**What is being asked**. Your answer must consist of exactly the lines below, starting with the line with "- **Collaboration :**" and going on through the line with "- **Tests :** Les", and nothing else.

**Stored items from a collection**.
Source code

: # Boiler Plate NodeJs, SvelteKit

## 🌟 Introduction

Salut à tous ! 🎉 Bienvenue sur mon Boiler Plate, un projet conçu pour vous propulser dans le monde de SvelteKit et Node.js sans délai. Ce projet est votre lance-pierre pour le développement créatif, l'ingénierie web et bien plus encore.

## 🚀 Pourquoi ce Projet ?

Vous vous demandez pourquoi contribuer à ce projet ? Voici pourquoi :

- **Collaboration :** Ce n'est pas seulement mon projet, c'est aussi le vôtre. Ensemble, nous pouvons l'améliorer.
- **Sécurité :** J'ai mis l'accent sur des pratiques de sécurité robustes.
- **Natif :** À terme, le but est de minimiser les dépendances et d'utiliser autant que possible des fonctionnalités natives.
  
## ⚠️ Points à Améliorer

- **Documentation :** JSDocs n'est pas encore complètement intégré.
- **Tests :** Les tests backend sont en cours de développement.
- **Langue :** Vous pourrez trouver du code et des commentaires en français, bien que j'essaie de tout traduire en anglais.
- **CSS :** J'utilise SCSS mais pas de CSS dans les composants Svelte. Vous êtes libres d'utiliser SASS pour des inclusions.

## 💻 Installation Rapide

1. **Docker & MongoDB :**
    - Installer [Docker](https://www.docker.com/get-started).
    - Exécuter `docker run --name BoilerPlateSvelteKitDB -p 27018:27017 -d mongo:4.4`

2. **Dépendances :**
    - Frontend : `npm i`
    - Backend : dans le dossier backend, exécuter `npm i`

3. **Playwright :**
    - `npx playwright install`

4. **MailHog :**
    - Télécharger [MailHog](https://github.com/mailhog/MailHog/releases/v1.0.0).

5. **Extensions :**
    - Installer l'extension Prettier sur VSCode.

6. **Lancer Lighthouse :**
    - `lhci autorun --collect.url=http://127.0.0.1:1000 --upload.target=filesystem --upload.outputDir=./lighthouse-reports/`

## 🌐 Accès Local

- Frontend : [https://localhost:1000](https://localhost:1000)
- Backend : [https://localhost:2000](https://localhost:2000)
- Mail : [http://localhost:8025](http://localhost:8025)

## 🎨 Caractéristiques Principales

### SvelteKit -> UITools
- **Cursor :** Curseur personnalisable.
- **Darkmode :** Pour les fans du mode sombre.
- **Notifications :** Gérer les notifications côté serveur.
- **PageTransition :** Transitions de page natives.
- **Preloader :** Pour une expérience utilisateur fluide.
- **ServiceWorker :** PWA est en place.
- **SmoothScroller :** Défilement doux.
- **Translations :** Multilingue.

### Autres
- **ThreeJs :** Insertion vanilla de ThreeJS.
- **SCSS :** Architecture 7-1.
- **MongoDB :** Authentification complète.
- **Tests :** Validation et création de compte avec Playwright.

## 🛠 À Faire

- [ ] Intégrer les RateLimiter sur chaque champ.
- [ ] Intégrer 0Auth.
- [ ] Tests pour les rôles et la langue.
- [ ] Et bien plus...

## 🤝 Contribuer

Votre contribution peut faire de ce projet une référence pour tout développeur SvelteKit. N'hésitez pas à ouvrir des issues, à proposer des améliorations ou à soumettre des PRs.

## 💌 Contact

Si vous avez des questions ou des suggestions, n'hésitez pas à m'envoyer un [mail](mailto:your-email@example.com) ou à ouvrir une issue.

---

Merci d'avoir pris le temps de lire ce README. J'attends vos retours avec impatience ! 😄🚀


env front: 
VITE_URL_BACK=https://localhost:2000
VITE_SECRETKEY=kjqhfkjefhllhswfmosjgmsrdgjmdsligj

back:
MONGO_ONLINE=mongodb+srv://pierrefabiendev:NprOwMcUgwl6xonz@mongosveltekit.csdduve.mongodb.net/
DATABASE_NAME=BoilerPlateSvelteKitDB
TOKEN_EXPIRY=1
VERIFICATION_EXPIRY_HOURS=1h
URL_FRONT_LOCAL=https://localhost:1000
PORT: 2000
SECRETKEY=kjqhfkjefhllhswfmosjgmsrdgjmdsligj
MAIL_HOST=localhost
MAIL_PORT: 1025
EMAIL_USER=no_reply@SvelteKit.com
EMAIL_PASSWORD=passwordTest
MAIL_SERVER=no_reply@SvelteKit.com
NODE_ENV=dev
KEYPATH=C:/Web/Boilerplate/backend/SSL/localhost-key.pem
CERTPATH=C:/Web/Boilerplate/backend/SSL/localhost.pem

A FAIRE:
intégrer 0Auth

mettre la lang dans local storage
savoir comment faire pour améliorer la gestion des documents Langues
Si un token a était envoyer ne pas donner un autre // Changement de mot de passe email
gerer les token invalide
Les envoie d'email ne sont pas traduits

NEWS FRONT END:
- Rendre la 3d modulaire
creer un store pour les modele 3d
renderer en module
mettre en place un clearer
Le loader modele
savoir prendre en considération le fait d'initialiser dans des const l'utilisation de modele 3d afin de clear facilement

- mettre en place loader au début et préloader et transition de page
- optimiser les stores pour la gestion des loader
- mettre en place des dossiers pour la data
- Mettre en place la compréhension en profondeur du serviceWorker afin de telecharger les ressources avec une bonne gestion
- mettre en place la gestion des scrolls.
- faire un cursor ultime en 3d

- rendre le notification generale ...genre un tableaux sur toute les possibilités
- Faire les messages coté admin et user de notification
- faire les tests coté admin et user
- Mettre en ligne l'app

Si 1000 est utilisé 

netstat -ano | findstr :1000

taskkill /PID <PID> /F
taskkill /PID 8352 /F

**Final answer**.
- **Collaboration :** Ce n'est pas seulement mon projet, c'est aussi le vôtre. Ensemble, nous pouvons l'améliorer.
- **Sécurité :** J'ai mis l'accent sur des pratiques de sécurité robustes.
- **Natif :** À terme, le but est de minimiser les dépendances et d'utiliser autant que possible des fonctionnalités natives.
  
## ⚠️ Points à Améliorer

- **Documentation :** JSDocs n'est pas encore complètement intégré.
- **Tests :** Les tests backend sont en cours de développement.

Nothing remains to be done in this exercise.